◆ **TASK INSTRUCTIONS**
Leaving the pictures aside, write out the whole listing below exactly.

◆ **RECORDS PROVIDED**
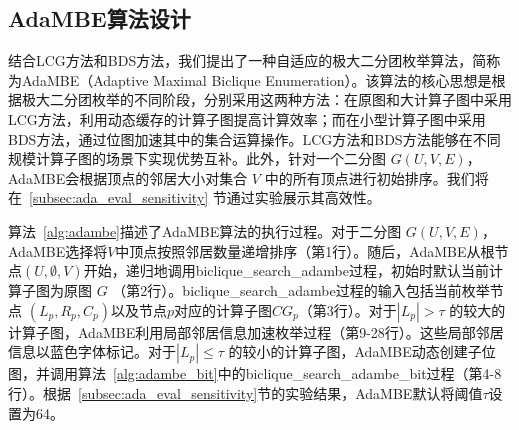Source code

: \subsection{AdaMBE算法设计}
\label{subsec:ada_design_all}

结合LCG方法和BDS方法，我们提出了一种自适应的极大二分团枚举算法，简称为AdaMBE（Adaptive Maximal Biclique Enumeration）。该算法的核心思想是根据极大二分团枚举的不同阶段，分别采用这两种方法：在原图和大计算子图中采用LCG方法，利用动态缓存的计算子图提高计算效率；而在小型计算子图中采用BDS方法，通过位图加速其中的集合运算操作。LCG方法和BDS方法能够在不同规模计算子图的场景下实现优势互补。此外，针对一个二分图 $G(U,V,E)$，AdaMBE会根据顶点的邻居大小对集合 $V$ 中的所有顶点进行初始排序。我们将在~\ref{subsec:ada_eval_sensitivity} 节通过实验展示其高效性。




算法~\ref{alg:adambe}描述了AdaMBE算法的执行过程。对于二分图 $G(U,V,E)$，AdaMBE选择将$V$中顶点按照邻居数量递增排序（第1行）。随后，AdaMBE从根节点$(U,\emptyset,V)$开始，递归地调用\textsf{biclique\_search\_adambe}过程，初始时默认当前计算子图为原图 $G$ （第2行）。\textsf{biclique\_search\_adambe}过程的输入包括当前枚举节点 $(L_p, R_p, C_p)$以及节点$p$对应的计算子图$CG_p$（第3行）。对于$|L_p| > \tau$ 的较大的计算子图，AdaMBE利用局部邻居信息加速枚举过程（第9-28行）。这些局部邻居信息以蓝色字体标记。对于$|L_p| \le \tau$ 的较小的计算子图，AdaMBE动态创建子位图，并调用算法~\ref{alg:adambe_bit}中的\textsf{biclique\_search\_adambe\_bit}过程（第4-8行）。根据~\ref{subsec:ada_eval_sensitivity}节的实验结果，AdaMBE默认将阈值$\tau$设置为64。






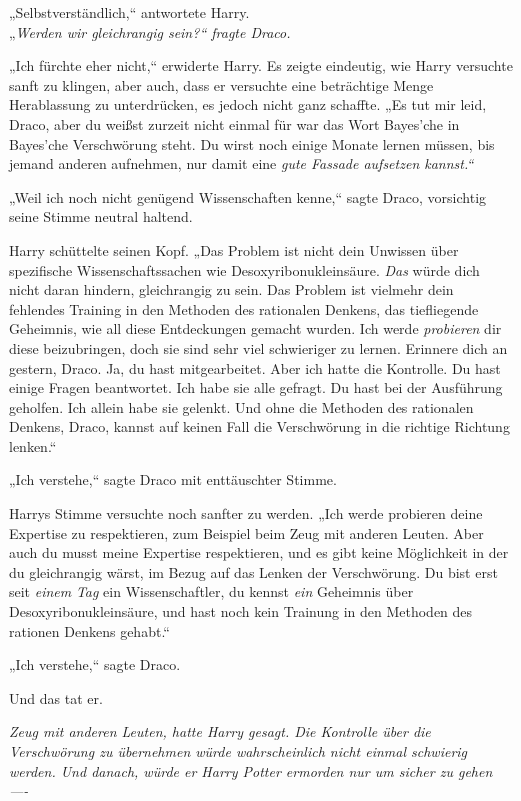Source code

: {„Selbstverständlich,“ antwortete Harry.\\ „\emph{Werden wir gleichrangig sein?“ fragte Draco.}

„Ich fürchte eher nicht,“ erwiderte Harry. Es zeigte eindeutig, wie Harry versuchte sanft zu klingen, aber auch, dass er versuchte eine beträchtige Menge Herablassung zu unterdrücken, es jedoch nicht ganz schaffte. „Es tut mir leid, Draco, aber du weißst zurzeit nicht einmal für war das Wort Bayes'che in Bayes'che Verschwörung steht. Du wirst noch einige Monate lernen müssen, bis jemand anderen aufnehmen, nur damit eine \emph{gute Fassade aufsetzen kannst.“}

„Weil ich noch nicht genügend Wissenschaften kenne,“ sagte Draco, vorsichtig seine Stimme neutral haltend.

Harry schüttelte seinen Kopf. „Das Problem ist nicht dein Unwissen über spezifische Wissenschaftssachen wie Desoxyribonukleinsäure. \emph{Das} würde dich nicht daran hindern, gleichrangig zu sein. Das Problem ist vielmehr dein fehlendes Training in den Methoden des rationalen Denkens, das tiefliegende Geheimnis, wie all diese Entdeckungen gemacht wurden. Ich werde \emph{probieren} dir diese beizubringen, doch sie sind sehr viel schwieriger zu lernen. Erinnere dich an gestern, Draco. Ja, du hast mitgearbeitet. Aber ich hatte die Kontrolle. Du hast einige Fragen beantwortet. Ich habe sie alle gefragt. Du hast bei der Ausführung geholfen. Ich allein habe sie gelenkt. Und ohne die Methoden des rationalen Denkens, Draco, kannst auf keinen Fall die Verschwörung in die richtige Richtung lenken.“

„Ich verstehe,“ sagte Draco mit enttäuschter Stimme.

Harrys Stimme versuchte noch sanfter zu werden. „Ich werde probieren deine Expertise zu respektieren, zum Beispiel beim Zeug mit anderen Leuten. Aber auch du musst meine Expertise respektieren, und es gibt keine Möglichkeit in der du gleichrangig wärst, im Bezug auf das Lenken der Verschwörung. Du bist erst seit \emph{einem} \emph{Tag} ein Wissenschaftler, du kennst \emph{ein} Geheimnis über Desoxyribonukleinsäure, und hast noch kein Trainung in den Methoden des rationen Denkens gehabt.“

„Ich verstehe,“ sagte Draco.

Und das tat er.

\emph{Zeug mit anderen Leuten, hatte Harry gesagt. Die Kontrolle über die Verschwörung zu übernehmen würde wahrscheinlich nicht einmal schwierig werden. Und danach, würde er Harry Potter ermorden nur um sicher zu gehen ----}

}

◆ **RESPONSE TO THIS EXERCISE**
Source code

: \subsection{AdaMBE算法设计}
\label{subsec:ada_design_all}

结合LCG方法和BDS方法，我们提出了一种自适应的极大二分团枚举算法，简称为AdaMBE（Adaptive Maximal Biclique Enumeration）。该算法的核心思想是根据极大二分团枚举的不同阶段，分别采用这两种方法：在原图和大计算子图中采用LCG方法，利用动态缓存的计算子图提高计算效率；而在小型计算子图中采用BDS方法，通过位图加速其中的集合运算操作。LCG方法和BDS方法能够在不同规模计算子图的场景下实现优势互补。此外，针对一个二分图 $G(U,V,E)$，AdaMBE会根据顶点的邻居大小对集合 $V$ 中的所有顶点进行初始排序。我们将在~\ref{subsec:ada_eval_sensitivity} 节通过实验展示其高效性。




算法~\ref{alg:adambe}描述了AdaMBE算法的执行过程。对于二分图 $G(U,V,E)$，AdaMBE选择将$V$中顶点按照邻居数量递增排序（第1行）。随后，AdaMBE从根节点$(U,\emptyset,V)$开始，递归地调用\textsf{biclique\_search\_adambe}过程，初始时默认当前计算子图为原图 $G$ （第2行）。\textsf{biclique\_search\_adambe}过程的输入包括当前枚举节点 $(L_p, R_p, C_p)$以及节点$p$对应的计算子图$CG_p$（第3行）。对于$|L_p| > \tau$ 的较大的计算子图，AdaMBE利用局部邻居信息加速枚举过程（第9-28行）。这些局部邻居信息以蓝色字体标记。对于$|L_p| \le \tau$ 的较小的计算子图，AdaMBE动态创建子位图，并调用算法~\ref{alg:adambe_bit}中的\textsf{biclique\_search\_adambe\_bit}过程（第4-8行）。根据~\ref{subsec:ada_eval_sensitivity}节的实验结果，AdaMBE默认将阈值$\tau$设置为64。






Source code

: {„Selbstverständlich,“ antwortete Harry.\\ „\emph{Werden wir gleichrangig sein?“ fragte Draco.}

„Ich fürchte eher nicht,“ erwiderte Harry. Es zeigte eindeutig, wie Harry versuchte sanft zu klingen, aber auch, dass er versuchte eine beträchtige Menge Herablassung zu unterdrücken, es jedoch nicht ganz schaffte. „Es tut mir leid, Draco, aber du weißst zurzeit nicht einmal für war das Wort Bayes'che in Bayes'che Verschwörung steht. Du wirst noch einige Monate lernen müssen, bis jemand anderen aufnehmen, nur damit eine \emph{gute Fassade aufsetzen kannst.“}

„Weil ich noch nicht genügend Wissenschaften kenne,“ sagte Draco, vorsichtig seine Stimme neutral haltend.

Harry schüttelte seinen Kopf. „Das Problem ist nicht dein Unwissen über spezifische Wissenschaftssachen wie Desoxyribonukleinsäure. \emph{Das} würde dich nicht daran hindern, gleichrangig zu sein. Das Problem ist vielmehr dein fehlendes Training in den Methoden des rationalen Denkens, das tiefliegende Geheimnis, wie all diese Entdeckungen gemacht wurden. Ich werde \emph{probieren} dir diese beizubringen, doch sie sind sehr viel schwieriger zu lernen. Erinnere dich an gestern, Draco. Ja, du hast mitgearbeitet. Aber ich hatte die Kontrolle. Du hast einige Fragen beantwortet. Ich habe sie alle gefragt. Du hast bei der Ausführung geholfen. Ich allein habe sie gelenkt. Und ohne die Methoden des rationalen Denkens, Draco, kannst auf keinen Fall die Verschwörung in die richtige Richtung lenken.“

„Ich verstehe,“ sagte Draco mit enttäuschter Stimme.

Harrys Stimme versuchte noch sanfter zu werden. „Ich werde probieren deine Expertise zu respektieren, zum Beispiel beim Zeug mit anderen Leuten. Aber auch du musst meine Expertise respektieren, und es gibt keine Möglichkeit in der du gleichrangig wärst, im Bezug auf das Lenken der Verschwörung. Du bist erst seit \emph{einem} \emph{Tag} ein Wissenschaftler, du kennst \emph{ein} Geheimnis über Desoxyribonukleinsäure, und hast noch kein Trainung in den Methoden des rationen Denkens gehabt.“

„Ich verstehe,“ sagte Draco.

Und das tat er.

\emph{Zeug mit anderen Leuten, hatte Harry gesagt. Die Kontrolle über die Verschwörung zu übernehmen würde wahrscheinlich nicht einmal schwierig werden. Und danach, würde er Harry Potter ermorden nur um sicher zu gehen ----}

}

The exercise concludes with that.